Write out each line from the data below that includes the word "projet".

== == ==

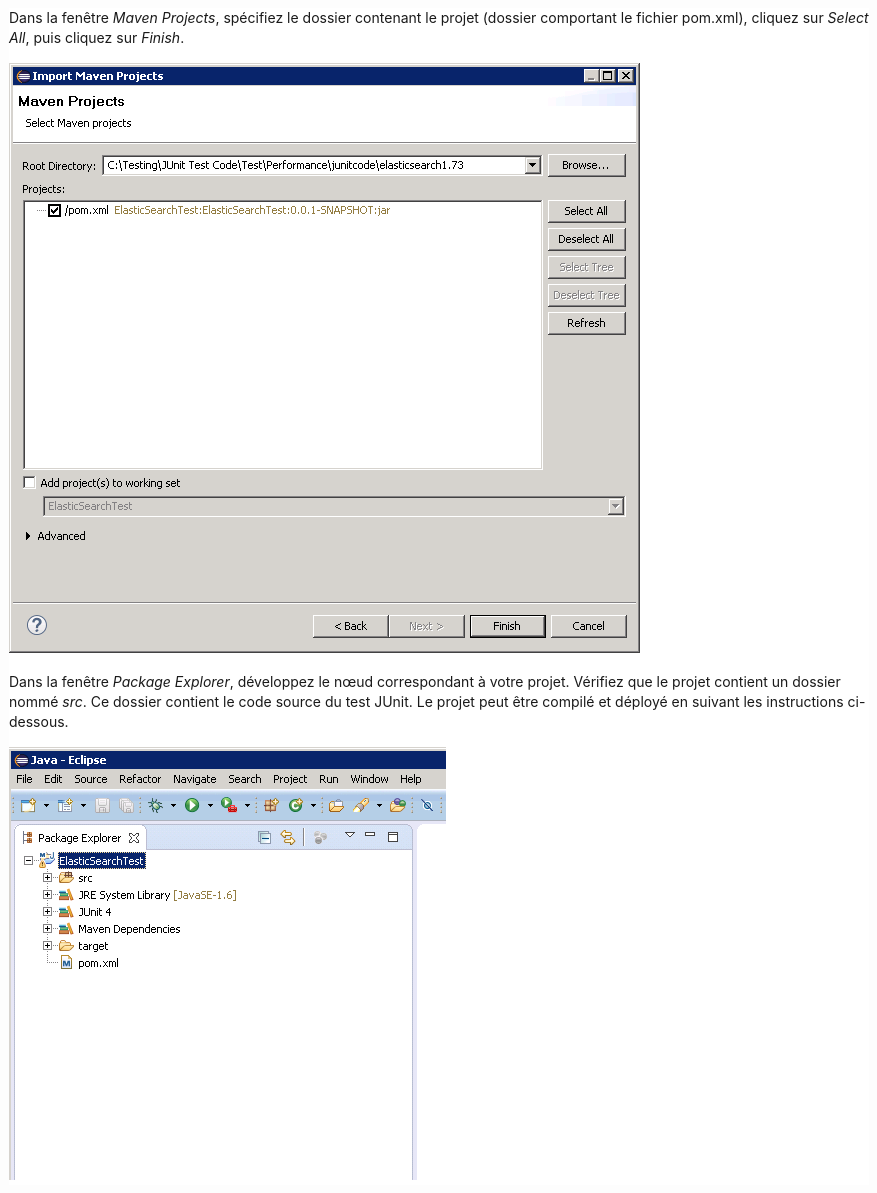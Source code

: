 Dans la fenêtre *Maven Projects*, spécifiez le dossier contenant le projet (dossier comportant le fichier pom.xml), cliquez sur *Select All*, puis cliquez sur *Finish*.

![](./media/guidance-elasticsearch/jmeter-deploy24.png)

Dans la fenêtre *Package Explorer*, développez le nœud correspondant à votre projet. Vérifiez que le projet contient un dossier nommé *src*. Ce dossier contient le code source du test JUnit. Le projet peut être compilé et déployé en suivant les instructions ci-dessous.

![](./media/guidance-elasticsearch/jmeter-deploy25.png)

== == ==

■ Written answer:
: Dans la fenêtre *Maven Projects*, spécifiez le dossier contenant le projet (dossier comportant le fichier pom.xml), cliquez sur *Select All*, puis cliquez sur *Finish*.
Dans la fenêtre *Package Explorer*, développez le nœud correspondant à votre projet. Vérifiez que le projet contient un dossier nommé *src*. Ce dossier contient le code source du test JUnit. Le projet peut être compilé et déployé en suivant les instructions ci-dessous.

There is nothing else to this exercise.